Conclusion : Multilevel TORS and CPAP have a positive effect in quality of life of OSA patients. Greater social support has been reported in CPAP group and better physical health status in TORS group.
Keywords: Robotic surgery, CPAP, OSAS, Quality-of-Life, sleep-questionnaire
KEYPOINTS
  1. Obstructive Sleep Apnea is characterized to a lower quality of life
  2. Multilevel Robotic surgery and CPAP treatment improve quality of life in OSA patients
  3. CPAP and TORS seems to be equally effective in terms of general quality of life improvement
  4. Greater social support is needed in patients treated with CPAP
  5. Better physical health status has been demonstrated in patients underwent multilevel TORS
INTRODUCTION
Obstructive Sleep Apnea (OSA) syndrome is a respiratory sleep disorder characterized by a reduction (hypopnea) or complete cessation (apnea) of airflow in the upper airways during night, in the presence of breathing effort (1–3).
The available literature suggests that OSA, in untreated adults, is associated with a poor health-related quality of life (HRQoL), probably due to symptoms and complications related to this disease.(4,5)
Continuous Positive Air Pressure (CPAP) is considered the gold standard treatment for severe OSA and has been shown to be effective in reducing the apnea-hypopnea index (AHI), improving sleep quality [3] and decreasing cardiovascular comorbidities. (6). Besides, it has been proven that CPAP treatment, by restoring the sleep quality and OSA symptoms, is directly correlated to an improvement in the quality of life (QoL) of these patients.
Over the years different types of surgeries of the velo-pharyngeal region and/or on the tongue base, as an alternative to the ventilatory therapy, have been proposed. Trans- Oral- Robotic- Surgery (TORS) allows, in selected cases of OSA patients, the muscular and lymphatic resection of the tongue base, increasing the respiratory space and stabilizing the collapse of this anatomical region. In the last years, many papers have confirmed the efficacy of TORS, performing it as a single level surgery or as part of multilevel surgery (7–11).

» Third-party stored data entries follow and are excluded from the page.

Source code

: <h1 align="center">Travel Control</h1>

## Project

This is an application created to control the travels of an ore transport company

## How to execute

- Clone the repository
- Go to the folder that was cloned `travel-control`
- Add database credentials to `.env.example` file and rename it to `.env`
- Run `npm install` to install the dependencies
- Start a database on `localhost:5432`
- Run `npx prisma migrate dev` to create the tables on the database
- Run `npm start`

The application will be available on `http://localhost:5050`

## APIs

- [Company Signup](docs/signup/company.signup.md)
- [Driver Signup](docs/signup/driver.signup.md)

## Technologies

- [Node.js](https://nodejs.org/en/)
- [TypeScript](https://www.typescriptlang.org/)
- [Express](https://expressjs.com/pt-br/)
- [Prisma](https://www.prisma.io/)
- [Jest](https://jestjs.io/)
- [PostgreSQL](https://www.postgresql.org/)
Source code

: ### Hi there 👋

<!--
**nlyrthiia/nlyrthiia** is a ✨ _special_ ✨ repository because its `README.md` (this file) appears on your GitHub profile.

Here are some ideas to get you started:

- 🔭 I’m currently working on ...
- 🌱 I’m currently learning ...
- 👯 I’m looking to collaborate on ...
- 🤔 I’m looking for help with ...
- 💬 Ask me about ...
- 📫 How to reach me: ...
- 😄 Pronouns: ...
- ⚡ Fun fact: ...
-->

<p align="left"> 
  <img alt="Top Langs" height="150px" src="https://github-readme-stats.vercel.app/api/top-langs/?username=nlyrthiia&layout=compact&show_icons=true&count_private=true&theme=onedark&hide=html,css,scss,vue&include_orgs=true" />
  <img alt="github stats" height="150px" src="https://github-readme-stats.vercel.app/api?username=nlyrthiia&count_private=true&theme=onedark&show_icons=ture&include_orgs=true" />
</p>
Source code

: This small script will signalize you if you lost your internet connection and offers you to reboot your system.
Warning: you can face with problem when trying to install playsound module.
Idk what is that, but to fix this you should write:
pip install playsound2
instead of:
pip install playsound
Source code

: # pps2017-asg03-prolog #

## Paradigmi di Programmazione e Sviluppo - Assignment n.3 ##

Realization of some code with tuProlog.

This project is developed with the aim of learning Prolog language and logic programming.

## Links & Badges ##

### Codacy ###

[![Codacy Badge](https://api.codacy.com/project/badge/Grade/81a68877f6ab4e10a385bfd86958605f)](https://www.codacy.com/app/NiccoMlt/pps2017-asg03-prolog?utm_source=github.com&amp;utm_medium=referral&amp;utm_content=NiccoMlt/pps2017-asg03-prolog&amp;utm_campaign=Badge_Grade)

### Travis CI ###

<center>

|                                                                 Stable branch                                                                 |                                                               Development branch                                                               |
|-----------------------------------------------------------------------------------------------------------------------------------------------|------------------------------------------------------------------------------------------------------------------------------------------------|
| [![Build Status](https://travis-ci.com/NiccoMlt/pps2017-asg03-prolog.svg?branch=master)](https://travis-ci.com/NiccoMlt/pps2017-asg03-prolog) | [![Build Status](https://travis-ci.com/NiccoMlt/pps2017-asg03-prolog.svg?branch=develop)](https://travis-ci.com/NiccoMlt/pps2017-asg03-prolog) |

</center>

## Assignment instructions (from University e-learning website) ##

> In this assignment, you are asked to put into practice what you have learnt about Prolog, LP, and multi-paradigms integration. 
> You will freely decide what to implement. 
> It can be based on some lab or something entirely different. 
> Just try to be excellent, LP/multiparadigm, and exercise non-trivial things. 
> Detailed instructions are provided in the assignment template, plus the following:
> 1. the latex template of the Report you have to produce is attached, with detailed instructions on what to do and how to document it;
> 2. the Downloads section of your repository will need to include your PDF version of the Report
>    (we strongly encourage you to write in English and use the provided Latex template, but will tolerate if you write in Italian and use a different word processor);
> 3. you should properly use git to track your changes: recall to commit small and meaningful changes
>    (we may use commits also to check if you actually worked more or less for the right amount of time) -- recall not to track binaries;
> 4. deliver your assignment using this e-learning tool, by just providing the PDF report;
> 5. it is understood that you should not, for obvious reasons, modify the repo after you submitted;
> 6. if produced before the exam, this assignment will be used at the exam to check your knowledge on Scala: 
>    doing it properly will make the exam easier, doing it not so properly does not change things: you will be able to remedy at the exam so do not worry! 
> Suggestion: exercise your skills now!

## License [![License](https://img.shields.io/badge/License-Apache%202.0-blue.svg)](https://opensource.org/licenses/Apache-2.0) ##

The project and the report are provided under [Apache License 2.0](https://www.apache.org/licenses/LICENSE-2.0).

Surgical treatment in OSAS patients has some important benefits (12–14). These include the possible resolution of the apneas/hypopneas, which allows patients to avoid the use of devices during the night. Besides, most side effects of CPAP therapy (pressure effect of the mask, poor compliance, etc.), could be avoided with surgery.
How is the post-operative quality of life of patients surgically treated with TORS? Could there be differences between CPAP and multilevel surgery in the post-operative quality of life of OSA patients?
To our knowledge, no studies in literature have evaluated patient’s quality of life after surgical treatment for OSA with a multilevel surgery including TORS. Besides, no studies have compared changes in patient’s quality of life of surgical and non-surgical OSA treatments.
The aim of this study has been to analyze effects on QoL of the multilevel surgery for OSA. Also, we have compared the impact on QoL of two different treatments for patients with moderate to severe OSA such as CPAP and TORS.